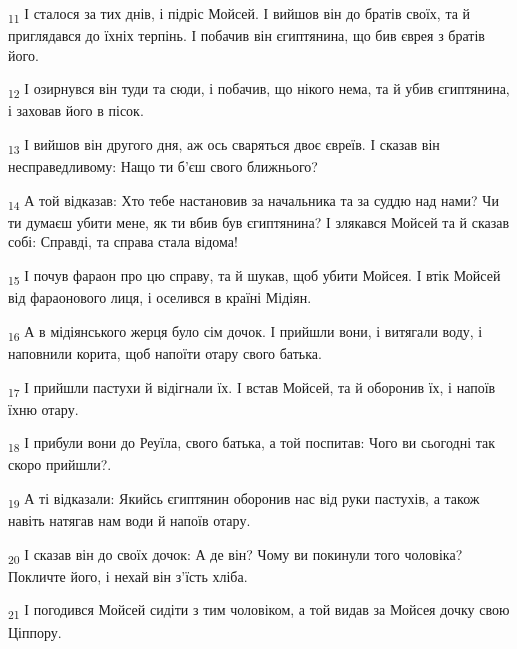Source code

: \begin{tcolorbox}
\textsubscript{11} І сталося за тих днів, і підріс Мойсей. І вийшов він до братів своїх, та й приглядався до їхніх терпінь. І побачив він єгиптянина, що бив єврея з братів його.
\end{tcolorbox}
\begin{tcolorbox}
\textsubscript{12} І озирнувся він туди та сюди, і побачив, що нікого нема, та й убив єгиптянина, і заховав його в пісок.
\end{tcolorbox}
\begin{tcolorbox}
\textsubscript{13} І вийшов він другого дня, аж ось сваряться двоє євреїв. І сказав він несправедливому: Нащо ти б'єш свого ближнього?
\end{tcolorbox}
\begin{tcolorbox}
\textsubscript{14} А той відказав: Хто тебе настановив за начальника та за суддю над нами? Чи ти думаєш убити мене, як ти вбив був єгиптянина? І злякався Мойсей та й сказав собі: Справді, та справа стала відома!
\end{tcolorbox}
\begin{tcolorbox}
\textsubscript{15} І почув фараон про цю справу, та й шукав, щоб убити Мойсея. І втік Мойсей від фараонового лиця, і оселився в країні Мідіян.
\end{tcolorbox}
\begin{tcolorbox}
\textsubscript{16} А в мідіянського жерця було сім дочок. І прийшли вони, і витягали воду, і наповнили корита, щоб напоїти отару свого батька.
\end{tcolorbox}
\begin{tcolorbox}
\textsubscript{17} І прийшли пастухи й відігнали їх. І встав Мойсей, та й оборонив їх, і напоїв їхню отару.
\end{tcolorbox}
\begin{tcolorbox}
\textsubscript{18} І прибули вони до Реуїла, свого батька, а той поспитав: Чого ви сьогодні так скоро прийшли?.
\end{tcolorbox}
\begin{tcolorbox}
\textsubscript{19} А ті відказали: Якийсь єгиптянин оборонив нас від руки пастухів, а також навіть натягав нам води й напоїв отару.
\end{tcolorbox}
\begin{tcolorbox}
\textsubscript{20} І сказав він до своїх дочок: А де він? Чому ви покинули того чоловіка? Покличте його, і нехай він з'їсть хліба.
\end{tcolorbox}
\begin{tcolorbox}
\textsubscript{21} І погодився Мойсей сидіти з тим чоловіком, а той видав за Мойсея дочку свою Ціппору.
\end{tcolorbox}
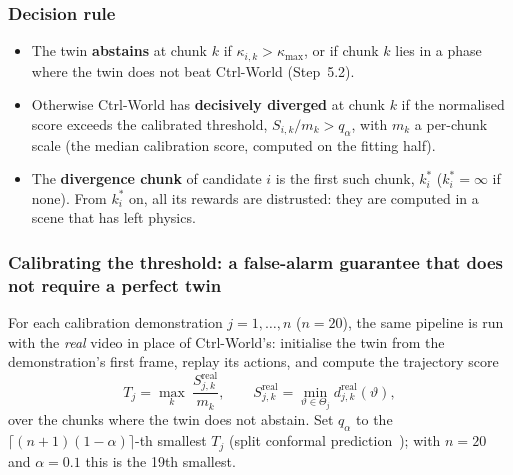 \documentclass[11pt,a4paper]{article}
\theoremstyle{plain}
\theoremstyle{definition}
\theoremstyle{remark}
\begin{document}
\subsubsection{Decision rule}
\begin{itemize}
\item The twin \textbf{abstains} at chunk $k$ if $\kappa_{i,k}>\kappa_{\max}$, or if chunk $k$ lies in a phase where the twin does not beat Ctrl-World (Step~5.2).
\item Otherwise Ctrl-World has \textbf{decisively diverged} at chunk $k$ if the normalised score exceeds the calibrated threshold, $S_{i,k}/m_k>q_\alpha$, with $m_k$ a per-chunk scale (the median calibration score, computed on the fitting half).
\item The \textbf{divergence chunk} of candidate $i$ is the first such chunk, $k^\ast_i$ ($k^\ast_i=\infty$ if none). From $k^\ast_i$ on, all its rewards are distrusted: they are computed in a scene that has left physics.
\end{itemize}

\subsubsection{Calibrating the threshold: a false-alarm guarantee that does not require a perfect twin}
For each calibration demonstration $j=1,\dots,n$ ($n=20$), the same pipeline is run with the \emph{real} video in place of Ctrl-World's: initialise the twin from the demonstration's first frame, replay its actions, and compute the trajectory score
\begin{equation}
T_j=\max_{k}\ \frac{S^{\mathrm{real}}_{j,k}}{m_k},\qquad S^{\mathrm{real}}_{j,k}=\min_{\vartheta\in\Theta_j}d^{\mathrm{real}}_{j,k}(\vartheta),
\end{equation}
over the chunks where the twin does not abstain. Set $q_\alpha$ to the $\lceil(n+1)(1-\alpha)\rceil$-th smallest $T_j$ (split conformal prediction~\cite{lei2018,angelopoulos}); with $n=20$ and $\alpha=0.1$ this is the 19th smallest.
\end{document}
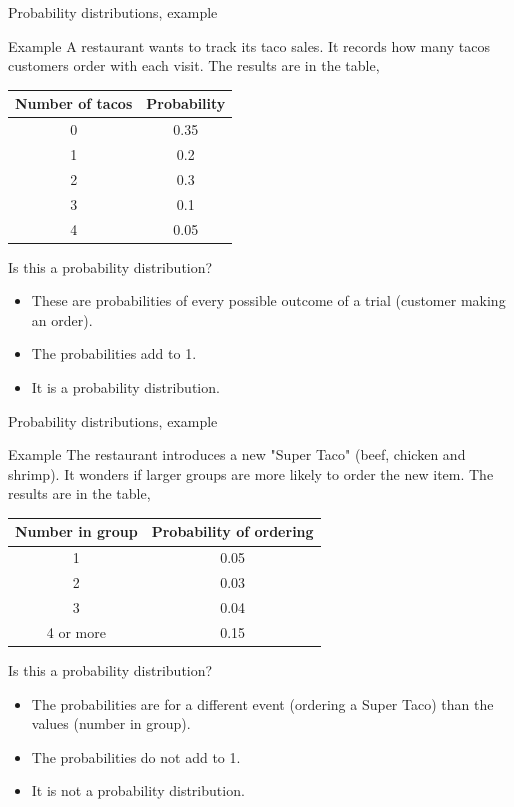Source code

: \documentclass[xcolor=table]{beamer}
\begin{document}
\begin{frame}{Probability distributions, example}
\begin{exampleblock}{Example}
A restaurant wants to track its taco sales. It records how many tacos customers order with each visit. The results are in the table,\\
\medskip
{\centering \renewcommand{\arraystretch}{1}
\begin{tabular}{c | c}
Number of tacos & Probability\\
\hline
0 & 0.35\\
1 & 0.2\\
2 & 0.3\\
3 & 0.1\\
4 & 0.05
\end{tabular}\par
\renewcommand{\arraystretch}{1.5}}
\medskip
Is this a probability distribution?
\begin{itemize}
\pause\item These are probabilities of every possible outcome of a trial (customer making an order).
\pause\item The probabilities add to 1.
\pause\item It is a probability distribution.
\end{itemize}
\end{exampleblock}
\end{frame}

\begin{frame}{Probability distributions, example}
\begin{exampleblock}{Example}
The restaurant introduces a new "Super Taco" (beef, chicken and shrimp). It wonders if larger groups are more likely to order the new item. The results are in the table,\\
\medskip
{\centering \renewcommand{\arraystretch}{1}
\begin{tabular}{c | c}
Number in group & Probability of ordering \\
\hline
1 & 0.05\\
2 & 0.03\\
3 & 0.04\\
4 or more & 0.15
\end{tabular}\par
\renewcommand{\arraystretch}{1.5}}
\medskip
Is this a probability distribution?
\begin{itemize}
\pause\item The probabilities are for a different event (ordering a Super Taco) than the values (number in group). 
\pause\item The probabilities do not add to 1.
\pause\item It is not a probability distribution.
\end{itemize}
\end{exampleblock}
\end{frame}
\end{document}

━━━━━━━━

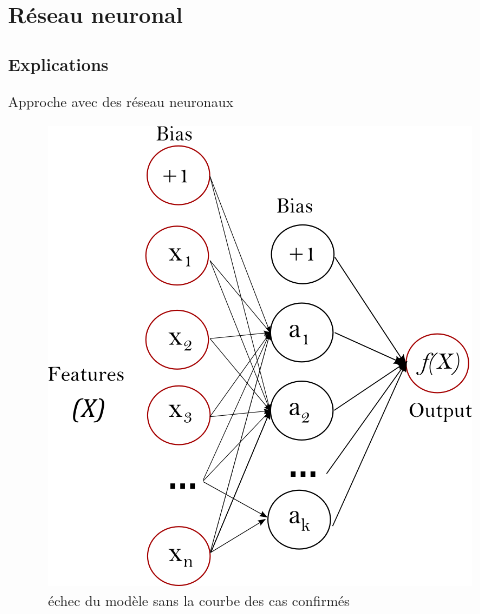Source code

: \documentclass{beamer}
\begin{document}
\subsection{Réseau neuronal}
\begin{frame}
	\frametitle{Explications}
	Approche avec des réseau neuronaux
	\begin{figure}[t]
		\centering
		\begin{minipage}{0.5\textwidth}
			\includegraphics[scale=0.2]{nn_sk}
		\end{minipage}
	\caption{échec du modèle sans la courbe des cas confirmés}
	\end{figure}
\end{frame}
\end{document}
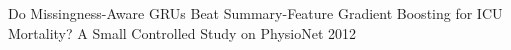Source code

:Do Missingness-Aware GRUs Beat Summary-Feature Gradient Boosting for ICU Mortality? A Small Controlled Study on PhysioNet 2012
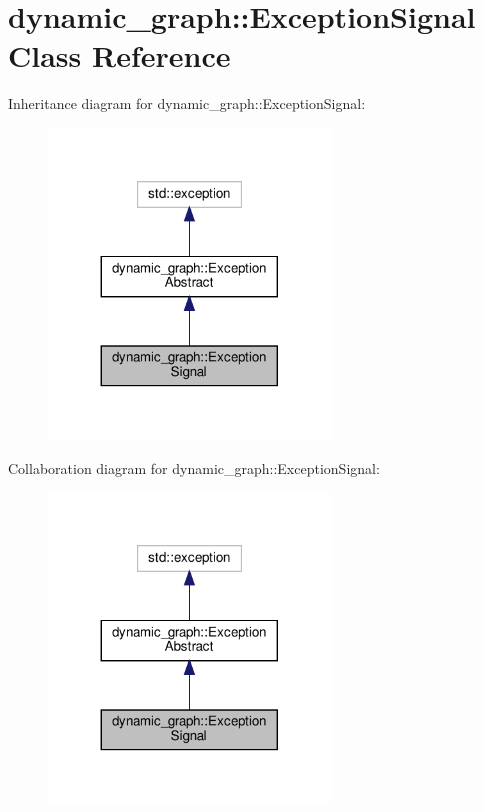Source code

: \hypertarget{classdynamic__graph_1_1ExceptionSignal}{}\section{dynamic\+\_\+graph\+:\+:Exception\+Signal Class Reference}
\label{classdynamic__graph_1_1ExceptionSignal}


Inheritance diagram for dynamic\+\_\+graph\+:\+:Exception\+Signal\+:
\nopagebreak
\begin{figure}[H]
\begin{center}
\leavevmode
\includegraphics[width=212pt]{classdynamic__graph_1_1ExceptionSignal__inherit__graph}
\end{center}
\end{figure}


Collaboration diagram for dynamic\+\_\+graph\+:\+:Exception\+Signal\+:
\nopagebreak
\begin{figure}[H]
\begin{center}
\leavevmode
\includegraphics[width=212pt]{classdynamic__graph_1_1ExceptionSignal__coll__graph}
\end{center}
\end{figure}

━━━━━━━━

▶ [What to do] Only the number is needed here: how many lines of the records contain "його"?

▶ [Solution to this exercise] 3